Redevelopment of Stow Acres Country Club by Harvard-based MCO & Associates will include 40 cottage-style rental homes. Image courtesy of MCO & Associates

A golf course redevelopment in Stow and high-profile site in Amesbury await as test cases for a resurgence of a housing style that consumes less land and takes a smaller bite out of household budgets.

The Stow Acres project in Stow and Rocky Hill development in Amesbury will demonstrate modern-day models for cottage-style housing.

And they’re being mooted as housing advocates campaign to legalize small house lots statewide. The change could spur construction of more modest, relatively affordable single-family homes across Massachusetts, according to housing advocates and the sponsor of the Starter Homes ballot question.

Voters may have the chance to legalize small house lots on a statewide basis pending the certification and approval of a ballot question for the 2026 state election.

“Most builders would tell you they prefer not to do large homes any longer,” said Bob Dale, a New Hampshire developer who is nearing final approval for a 379-unit project in Amesbury. “People aren’t looking for the maintenance of the big yard, and it would be extremely appealing to builders and easier to get away with a lot less infrastructure costs.”

Ballot Question Seeks Starter Homes

The Starter Homes ballot question would legalize single-family homes on lots as small as 5,000 square feet that have 50 feet of road frontage, and public water and sewer service. Sponsored by Andrew Mikula, it needs almost 75,000 voter signatures to appear on the 2026 ballot. Mikula’s group said last week it had submitted over 84,000 to Secretary of State Bill Galvin’s office.

Mikula is a senior housing fellow at The Pioneer Institute but is organizing the ballot question in a private capacity.

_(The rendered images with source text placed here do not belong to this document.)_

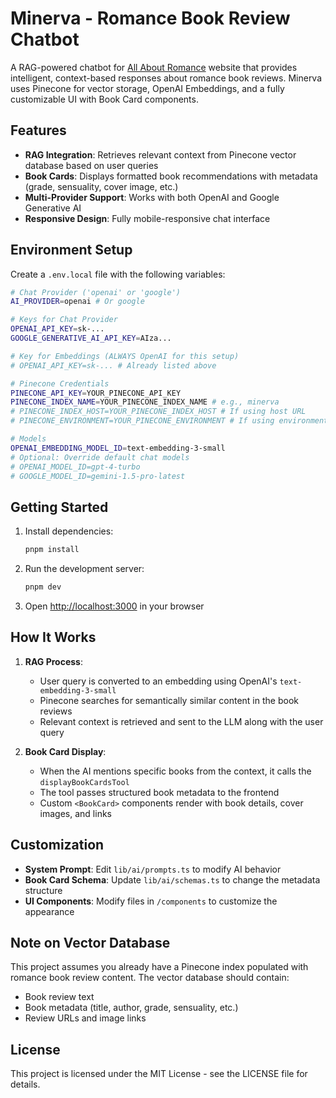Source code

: # Minerva - Romance Book Review Chatbot

A RAG-powered chatbot for [All About Romance](https://allaboutromance.com/) website that provides intelligent, context-based responses about romance book reviews. Minerva uses Pinecone for vector storage, OpenAI Embeddings, and a fully customizable UI with Book Card components.

## Features

- **RAG Integration**: Retrieves relevant context from Pinecone vector database based on user queries
- **Book Cards**: Displays formatted book recommendations with metadata (grade, sensuality, cover image, etc.)
- **Multi-Provider Support**: Works with both OpenAI and Google Generative AI
- **Responsive Design**: Fully mobile-responsive chat interface

## Environment Setup

Create a `.env.local` file with the following variables:

```bash
# Chat Provider ('openai' or 'google')
AI_PROVIDER=openai # Or google

# Keys for Chat Provider
OPENAI_API_KEY=sk-...
GOOGLE_GENERATIVE_AI_API_KEY=AIza...

# Key for Embeddings (ALWAYS OpenAI for this setup)
# OPENAI_API_KEY=sk-... # Already listed above

# Pinecone Credentials
PINECONE_API_KEY=YOUR_PINECONE_API_KEY
PINECONE_INDEX_NAME=YOUR_PINECONE_INDEX_NAME # e.g., minerva
# PINECONE_INDEX_HOST=YOUR_PINECONE_INDEX_HOST # If using host URL
# PINECONE_ENVIRONMENT=YOUR_PINECONE_ENVIRONMENT # If using environment name

# Models
OPENAI_EMBEDDING_MODEL_ID=text-embedding-3-small
# Optional: Override default chat models
# OPENAI_MODEL_ID=gpt-4-turbo
# GOOGLE_MODEL_ID=gemini-1.5-pro-latest
```

## Getting Started

1. Install dependencies:
   ```bash
   pnpm install
   ```

2. Run the development server:
   ```bash
   pnpm dev
   ```

3. Open [http://localhost:3000](http://localhost:3000) in your browser

## How It Works

1. **RAG Process**:
   - User query is converted to an embedding using OpenAI's `text-embedding-3-small`
   - Pinecone searches for semantically similar content in the book reviews
   - Relevant context is retrieved and sent to the LLM along with the user query

2. **Book Card Display**:
   - When the AI mentions specific books from the context, it calls the `displayBookCardsTool`
   - The tool passes structured book metadata to the frontend
   - Custom `<BookCard>` components render with book details, cover images, and links

## Customization

- **System Prompt**: Edit `lib/ai/prompts.ts` to modify AI behavior
- **Book Card Schema**: Update `lib/ai/schemas.ts` to change the metadata structure
- **UI Components**: Modify files in `/components` to customize the appearance

## Note on Vector Database

This project assumes you already have a Pinecone index populated with romance book review content. The vector database should contain:
- Book review text
- Book metadata (title, author, grade, sensuality, etc.)
- Review URLs and image links

## License

This project is licensed under the MIT License - see the LICENSE file for details.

The goal of the initiative petition is to resurrect a remnant of residential living that once proliferated in suburbs and small towns. Cottage-style homes could fill a sought-after niche offering home ownership or rental opportunities for first-time homebuyers or downsizing families, developers and housing researchers say.

“The product is a little more attractive for people in terms of having their own four walls and more privacy and more light,” said Mark O’Hagan, owner of Harvard-based development firm MCO & Associates.

Outer Suburbs Block Cottage Projects

MCO & Associates is set to begin construction next spring of a cluster-style development including single-family homes, rental cottages and age-restricted apartments on a portion of the Stow Acres Country Club property. Image courtesy of MCO & Associates

O’Hagan specializes in cottage-style housing projects in the outer suburbs, where land acquisition costs tend to be lower. But cottage-style projects still face obstacles from the large minimum lot sizes in many communities.

Such is the case in Stow, where the existing zoning requires 1.5-acre minimum lots for single-family homes.

After O’Hagan began discussions with the owners of Stow Acres Country Club about acquiring the property for development, town officials contacted him to discuss a compromise that would preserve some of the land for open space and conservation.

O’Hagan received approval through Chapter 40B, the state’s affordable housing law, for a $100 million cluster-style development including 124 single-family homes, 40 cottage-style rental houses and 25 age-restricted apartments on 69 acres. The town agreed to acquire the remainder of the 175-acre country club property for conservation.

In Lancaster, O’Hagan previously completed the Lancaster Village development of single-family cottage rentals. The 32 houses there range from 800 to 1,400 square feet and rent for $3,000 to $4,000.

“There is a lot more appetite for this type of development,” he said. “For 30 years, single-family Colonial was the product that was almost exclusively built. People are aging out of them and they’ve got no place to go.”

O’Hagan is scheduled to close on the Stow Acres acquisition next month and start construction next spring.

Existing Tools Give Developers Leverage

Inner suburbs with small house lots carved up before modern zoning are largely built out, minimizing the opportunities for new construction, said Amy Dain, a senior fellow at the Boston Indicators think-tank at The Boston Foundation. Further from Boston, many communities have large minimum lot sizes, encouraging developers to build luxury-sized homes to recoup their investment.

“This law would create a lot of opportunities for subdividing larger lots and building more single-family homes as infill across the region,” Dain said.

Legal tools like Chapter 40B and the MBTA Communities law already give developers leverage to push back with an alternative to large lot subdivisions, such as cottage homes.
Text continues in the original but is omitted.